Requirement Engineering encompasses a set of tasks that lead to an understanding of what the business impact of the software will be, what the customer wants, and how end-user will interact with the software. The basic agreement between end-users and developers on what the software should do is given by requirement engineering.
It gives stakeholders anopportunity to define their requirements understandable to the development team. Designing and building an elegant computer program that solves the wrong problem is a waste. This is the reason why it is important to understand what customer wants before one begins to design and build a computer-based system. Requirements Engineering builds a bridge to design and construction.
There are seven distinct tasks to requirements engineering namely inception, elicitation, elaboration, negotiation, specification, validation and management.
INCEPTION
At inception, the problem scope and its nature is defined.
To initiate requirement engineering, steps include:
- identify stakeholders.
- recognize multiple viewpoints.
- work towards collaboration.
- ask the first question.
The main output or work product of inception task is a one or two pages of
product request which is a paragraph summary of the problem and its nature.
Elicitation
Elicitation is a task that helps the customer define what is required. The problems encountered are problems of scope, problems of understanding, problems of volatility. Elicitation makes use of a requirements elicitation format that combines the elements of problem solving, elaboration, negotiation, and specification.

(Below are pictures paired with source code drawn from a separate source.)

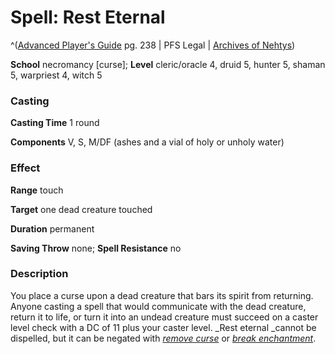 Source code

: # Spell: Rest Eternal

^([Advanced Player's Guide][ss-rest-eternal] pg. 238 | PFS Legal | [Archives of Nehtys][sn-rest-eternal])

**School** necromancy [curse]; **Level** cleric/oracle 4, druid 5, hunter 5, shaman 5, warpriest 4, witch 5

### Casting

**Casting Time** 1 round

**Components** V, S, M/DF (ashes and a vial of holy or unholy water)

### Effect

**Range** touch

**Target** one dead creature touched

**Duration** permanent

**Saving Throw** none; **Spell Resistance** no

### Description

You place a curse upon a dead creature that bars its spirit from returning. Anyone casting a spell that would communicate with the dead creature, return it to life, or turn it into an undead creature must succeed on a caster level check with a DC of 11 plus your caster level. _Rest eternal _cannot be dispelled, but it can be negated with _[remove curse]_ or _[break enchantment]_.

[ss-rest-eternal]: http://paizo.com/pathfinderRPG/v57
[sn-rest-eternal]: http://www.archivesofnethys.com/SpellDisplay.aspx?ItemName=Rest%20Eternal
[break enchantment]: http://www.archivesofnethys.com/SpellDisplay.aspx?ItemName=break%20enchantment
[remove curse]: http://www.archivesofnethys.com/SpellDisplay.aspx?ItemName=remove%20curse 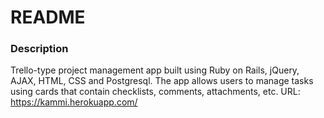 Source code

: # README

### Description
Trello-type project management app built using Ruby on Rails, jQuery, AJAX, HTML, CSS and Postgresql. The app allows users to manage tasks using cards that contain checklists, comments, attachments, etc.
URL: https://kammi.herokuapp.com/
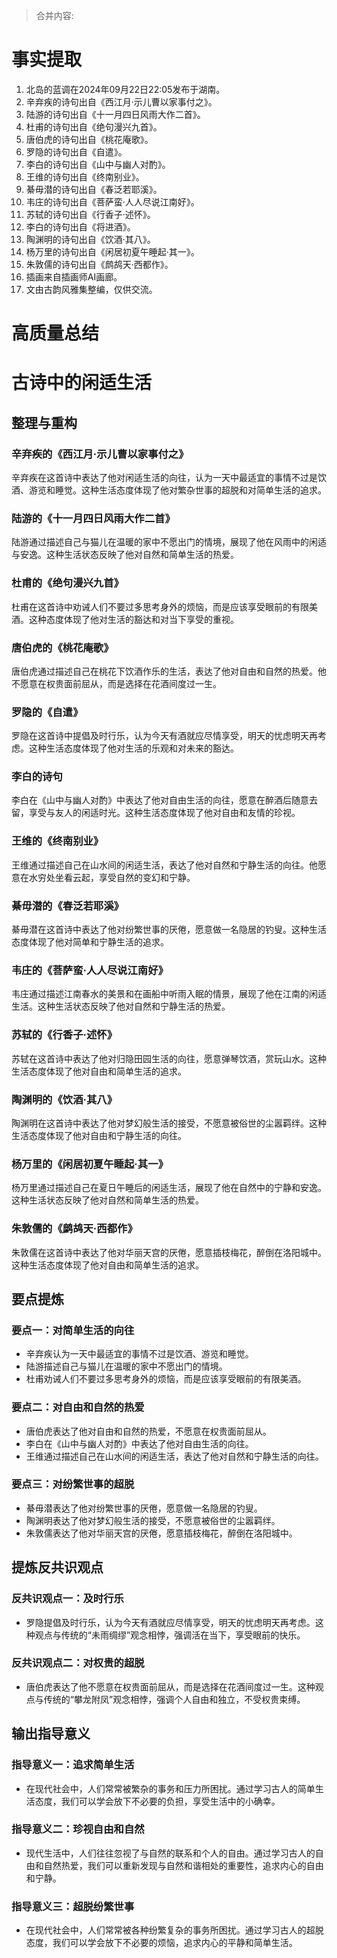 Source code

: > 合并内容:



# 事实提取

1. 北岛的蓝调在2024年09月22日22:05发布于湖南。
2. 辛弃疾的诗句出自《西江月·示儿曹以家事付之》。
3. 陆游的诗句出自《十一月四日风雨大作二首》。
4. 杜甫的诗句出自《绝句漫兴九首》。
5. 唐伯虎的诗句出自《桃花庵歌》。
6. 罗隐的诗句出自《自遣》。
7. 李白的诗句出自《山中与幽人对酌》。
8. 王维的诗句出自《终南别业》。
9. 綦毋潜的诗句出自《春泛若耶溪》。
10. 韦庄的诗句出自《菩萨蛮·人人尽说江南好》。
11. 苏轼的诗句出自《行香子·述怀》。
12. 李白的诗句出自《将进酒》。
13. 陶渊明的诗句出自《饮酒·其八》。
14. 杨万里的诗句出自《闲居初夏午睡起·其一》。
15. 朱敦儒的诗句出自《鹧鸪天·西都作》。
16. 插画来自插画师AI画廊。
17. 文由古韵风雅集整编，仅供交流。

# 高质量总结

# 古诗中的闲适生活

## 整理与重构

### 辛弃疾的《西江月·示儿曹以家事付之》
辛弃疾在这首诗中表达了他对闲适生活的向往，认为一天中最适宜的事情不过是饮酒、游览和睡觉。这种生活态度体现了他对繁杂世事的超脱和对简单生活的追求。

### 陆游的《十一月四日风雨大作二首》
陆游通过描述自己与猫儿在温暖的家中不愿出门的情境，展现了他在风雨中的闲适与安逸。这种生活状态反映了他对自然和简单生活的热爱。

### 杜甫的《绝句漫兴九首》
杜甫在这首诗中劝诫人们不要过多思考身外的烦恼，而是应该享受眼前的有限美酒。这种态度体现了他对生活的豁达和对当下享受的重视。

### 唐伯虎的《桃花庵歌》
唐伯虎通过描述自己在桃花下饮酒作乐的生活，表达了他对自由和自然的热爱。他不愿意在权贵面前屈从，而是选择在花酒间度过一生。

### 罗隐的《自遣》
罗隐在这首诗中提倡及时行乐，认为今天有酒就应尽情享受，明天的忧虑明天再考虑。这种生活态度体现了他对生活的乐观和对未来的豁达。

### 李白的诗句
李白在《山中与幽人对酌》中表达了他对自由生活的向往，愿意在醉酒后随意去留，享受与友人的闲适时光。这种生活态度体现了他对自由和友情的珍视。

### 王维的《终南别业》
王维通过描述自己在山水间的闲适生活，表达了他对自然和宁静生活的向往。他愿意在水穷处坐看云起，享受自然的变幻和宁静。

### 綦毋潜的《春泛若耶溪》
綦毋潜在这首诗中表达了他对纷繁世事的厌倦，愿意做一名隐居的钓叟。这种生活态度体现了他对简单和宁静生活的追求。

### 韦庄的《菩萨蛮·人人尽说江南好》
韦庄通过描述江南春水的美景和在画船中听雨入眠的情景，展现了他在江南的闲适生活。这种生活状态反映了他对自然和宁静生活的热爱。

### 苏轼的《行香子·述怀》
苏轼在这首诗中表达了他对归隐田园生活的向往，愿意弹琴饮酒，赏玩山水。这种生活态度体现了他对自由和简单生活的追求。

### 陶渊明的《饮酒·其八》
陶渊明在这首诗中表达了他对梦幻般生活的接受，不愿意被俗世的尘嚣羁绊。这种生活态度体现了他对自由和宁静生活的向往。

### 杨万里的《闲居初夏午睡起·其一》
杨万里通过描述自己在夏日午睡后的闲适生活，展现了他在自然中的宁静和安逸。这种生活状态反映了他对自然和简单生活的热爱。

### 朱敦儒的《鹧鸪天·西都作》
朱敦儒在这首诗中表达了他对华丽天宫的厌倦，愿意插枝梅花，醉倒在洛阳城中。这种生活态度体现了他对自由和简单生活的追求。

## 要点提炼

### 要点一：对简单生活的向往
- 辛弃疾认为一天中最适宜的事情不过是饮酒、游览和睡觉。
- 陆游描述自己与猫儿在温暖的家中不愿出门的情境。
- 杜甫劝诫人们不要过多思考身外的烦恼，而是应该享受眼前的有限美酒。

### 要点二：对自由和自然的热爱
- 唐伯虎表达了他对自由和自然的热爱，不愿意在权贵面前屈从。
- 李白在《山中与幽人对酌》中表达了他对自由生活的向往。
- 王维通过描述自己在山水间的闲适生活，表达了他对自然和宁静生活的向往。

### 要点三：对纷繁世事的超脱
- 綦毋潜表达了他对纷繁世事的厌倦，愿意做一名隐居的钓叟。
- 陶渊明表达了他对梦幻般生活的接受，不愿意被俗世的尘嚣羁绊。
- 朱敦儒表达了他对华丽天宫的厌倦，愿意插枝梅花，醉倒在洛阳城中。

## 提炼反共识观点

### 反共识观点一：及时行乐
- 罗隐提倡及时行乐，认为今天有酒就应尽情享受，明天的忧虑明天再考虑。这种观点与传统的“未雨绸缪”观念相悖，强调活在当下，享受眼前的快乐。

### 反共识观点二：对权贵的超脱
- 唐伯虎表达了他不愿意在权贵面前屈从，而是选择在花酒间度过一生。这种观点与传统的“攀龙附凤”观念相悖，强调个人自由和独立，不受权贵束缚。

## 输出指导意义

### 指导意义一：追求简单生活
- 在现代社会中，人们常常被繁杂的事务和压力所困扰。通过学习古人的简单生活态度，我们可以学会放下不必要的负担，享受生活中的小确幸。

### 指导意义二：珍视自由和自然
- 现代生活中，人们往往忽视了与自然的联系和个人的自由。通过学习古人的自由和自然热爱，我们可以重新发现与自然和谐相处的重要性，追求内心的自由和宁静。

### 指导意义三：超脱纷繁世事
- 在现代社会中，人们常常被各种纷繁复杂的事务所困扰。通过学习古人的超脱态度，我们可以学会放下不必要的烦恼，追求内心的平静和简单生活。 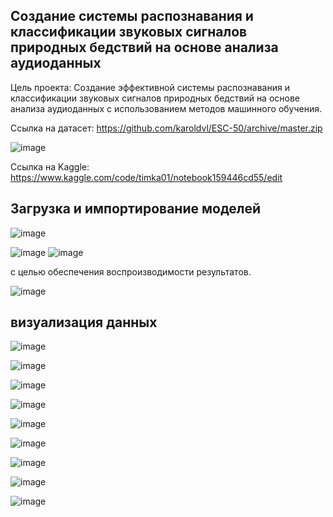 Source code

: ## Создание системы распознавания и классификации звуковых сигналов природных бедствий на основе анализа аудиоданных
Цель проекта: Создание эффективной системы распознавания и классификации звуковых сигналов природных бедствий на основе анализа аудиоданных с использованием методов машинного обучения.

Ссылка на датасет:  https://github.com/karoldvl/ESC-50/archive/master.zip

![image](https://github.com/TimerbaevF/-/assets/114729066/819b04af-32e0-4c7c-8e8c-58a2be6dbcff)


Ссылка на Kaggle: https://www.kaggle.com/code/timka01/notebook159446cd55/edit

## Загрузка и импортирование моделей

![image](https://github.com/TimerbaevF/-/assets/114729066/c24e48ce-0322-4f05-acc2-60cb4c795860)

![image](https://github.com/TimerbaevF/-/assets/114729066/4e227438-66b0-4085-abe3-d7b3d270f935)
![image](https://github.com/TimerbaevF/-/assets/114729066/28d9ab9b-bd27-45f4-a7e7-e507bb296d5f)

 с целью обеспечения воспроизводимости результатов.

![image](https://github.com/TimerbaevF/-/assets/114729066/3028a3d5-542f-4340-b3a7-9f2046ade986)

## визуализация данных


![image](https://github.com/TimerbaevF/-/assets/114729066/0cc73c45-337c-4693-9a3d-b74893004723)

![image](https://github.com/TimerbaevF/-/assets/114729066/4b22eb75-dbc2-46d4-b5e0-01db2ecfe3da)

![image](https://github.com/TimerbaevF/-/assets/114729066/c940079e-9e78-4b7e-9d6e-d7f4a25f83ab)

![image](https://github.com/TimerbaevF/-/assets/114729066/d35f3694-f245-4680-9801-54dfd40c1ad3)

![image](https://github.com/TimerbaevF/-/assets/114729066/b304f3c7-bc33-4c4a-80e5-526ee4531158)

![image](https://github.com/TimerbaevF/-/assets/114729066/75321882-ee8a-49b7-a762-c89d21365596)

![image](https://github.com/TimerbaevF/-/assets/114729066/5dea6d50-b266-4c91-a138-97c9cac61e5f)

![image](https://github.com/TimerbaevF/-/assets/114729066/59dcb333-b0ea-41b1-9976-44445da4ba75)

![image](https://github.com/TimerbaevF/-/assets/114729066/31ea0ddc-8c0d-4069-9e2c-7b7833556143)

Joint Application Development is one collaborative requirement gathering technique that is popularly used to elicit requirements.
The tasks involved in elicitation can be categorized into three groups, namely, pre-joint meeting tasks, joint meeting tasks and post-joint meeting tasks.
Quality Function Deployment is a technique that emphasizes an understanding of what is valuable to the customer. It identifies three types of requirements normal requirements, expected requirements and exciting requirements.
The output of the elicitation task can vary depending on size of thesystem or product to be built. For most systems, the output or work products include a statement of need and feasibility, a bounded statement of scope for the system or product, a list of customer, users, and other stakeholders who participated in requirements elicitation, a description of the system's technical environment and a priority list of requirements, preferably, in terms of functions, objects and domain constraints that apply to each.